___ DATA FOR THIS TASK

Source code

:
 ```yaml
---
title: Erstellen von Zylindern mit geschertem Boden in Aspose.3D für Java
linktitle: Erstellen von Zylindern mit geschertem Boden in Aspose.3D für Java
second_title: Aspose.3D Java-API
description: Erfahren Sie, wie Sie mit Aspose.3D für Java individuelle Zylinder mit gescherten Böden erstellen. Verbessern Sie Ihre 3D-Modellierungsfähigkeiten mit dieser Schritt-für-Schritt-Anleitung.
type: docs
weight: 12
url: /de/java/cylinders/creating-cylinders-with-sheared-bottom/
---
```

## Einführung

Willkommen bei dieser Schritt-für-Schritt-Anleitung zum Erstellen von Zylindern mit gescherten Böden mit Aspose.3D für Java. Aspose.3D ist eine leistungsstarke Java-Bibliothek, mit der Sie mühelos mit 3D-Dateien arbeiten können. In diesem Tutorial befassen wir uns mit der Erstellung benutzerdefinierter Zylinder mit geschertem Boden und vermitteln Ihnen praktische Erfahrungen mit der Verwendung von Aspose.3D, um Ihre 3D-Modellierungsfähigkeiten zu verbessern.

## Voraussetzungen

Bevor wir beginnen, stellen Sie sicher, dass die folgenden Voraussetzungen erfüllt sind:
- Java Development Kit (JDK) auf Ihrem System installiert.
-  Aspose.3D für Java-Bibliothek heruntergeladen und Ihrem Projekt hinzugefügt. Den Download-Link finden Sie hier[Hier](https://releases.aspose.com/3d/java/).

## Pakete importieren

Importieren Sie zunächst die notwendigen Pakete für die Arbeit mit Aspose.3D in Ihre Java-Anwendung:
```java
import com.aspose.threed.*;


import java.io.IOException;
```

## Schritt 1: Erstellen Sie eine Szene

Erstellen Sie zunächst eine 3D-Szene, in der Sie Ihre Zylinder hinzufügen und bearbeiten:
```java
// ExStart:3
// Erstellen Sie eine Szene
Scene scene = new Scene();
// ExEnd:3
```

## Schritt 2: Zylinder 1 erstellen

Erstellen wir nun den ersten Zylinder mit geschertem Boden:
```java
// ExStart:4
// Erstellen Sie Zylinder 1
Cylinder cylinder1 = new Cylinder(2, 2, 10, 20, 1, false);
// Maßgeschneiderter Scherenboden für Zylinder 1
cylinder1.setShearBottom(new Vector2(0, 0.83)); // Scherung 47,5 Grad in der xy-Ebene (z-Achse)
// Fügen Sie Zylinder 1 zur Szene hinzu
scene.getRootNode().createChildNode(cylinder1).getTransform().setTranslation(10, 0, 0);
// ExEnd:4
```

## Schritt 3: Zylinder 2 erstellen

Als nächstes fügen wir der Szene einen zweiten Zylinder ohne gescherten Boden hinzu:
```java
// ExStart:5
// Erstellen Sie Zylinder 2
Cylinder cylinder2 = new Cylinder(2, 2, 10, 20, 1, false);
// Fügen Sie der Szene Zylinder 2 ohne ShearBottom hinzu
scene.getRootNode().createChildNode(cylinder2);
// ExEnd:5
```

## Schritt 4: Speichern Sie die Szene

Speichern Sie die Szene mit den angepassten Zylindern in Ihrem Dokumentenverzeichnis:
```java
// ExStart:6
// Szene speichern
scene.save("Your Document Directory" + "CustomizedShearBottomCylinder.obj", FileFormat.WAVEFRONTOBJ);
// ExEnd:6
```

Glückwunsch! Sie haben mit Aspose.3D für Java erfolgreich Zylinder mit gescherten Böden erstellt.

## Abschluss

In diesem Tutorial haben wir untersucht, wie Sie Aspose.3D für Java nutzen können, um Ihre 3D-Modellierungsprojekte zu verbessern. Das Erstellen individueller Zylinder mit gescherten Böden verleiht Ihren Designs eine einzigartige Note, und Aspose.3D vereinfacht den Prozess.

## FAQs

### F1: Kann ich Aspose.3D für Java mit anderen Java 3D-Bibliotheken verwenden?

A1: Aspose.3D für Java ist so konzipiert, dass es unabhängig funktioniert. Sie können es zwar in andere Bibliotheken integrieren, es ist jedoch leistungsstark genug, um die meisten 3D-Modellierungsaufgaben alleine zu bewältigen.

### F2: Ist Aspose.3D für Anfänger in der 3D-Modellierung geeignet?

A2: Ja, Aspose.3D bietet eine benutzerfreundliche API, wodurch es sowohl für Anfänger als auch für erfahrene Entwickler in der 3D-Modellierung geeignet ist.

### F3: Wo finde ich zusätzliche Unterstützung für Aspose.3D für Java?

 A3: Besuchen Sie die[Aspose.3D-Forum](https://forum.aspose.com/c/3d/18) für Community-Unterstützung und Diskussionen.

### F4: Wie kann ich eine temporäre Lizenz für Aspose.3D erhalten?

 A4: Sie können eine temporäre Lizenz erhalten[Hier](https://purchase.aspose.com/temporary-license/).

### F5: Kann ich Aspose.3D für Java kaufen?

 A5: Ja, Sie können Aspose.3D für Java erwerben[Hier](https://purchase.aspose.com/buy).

______

WHAT IS BEING ASKED: A complete answer lists each line of the data that holds the word "geeignet".

WRITTEN ANSWER:
### F2: Ist Aspose.3D für Anfänger in der 3D-Modellierung geeignet?
A2: Ja, Aspose.3D bietet eine benutzerfreundliche API, wodurch es sowohl für Anfänger als auch für erfahrene Entwickler in der 3D-Modellierung geeignet ist.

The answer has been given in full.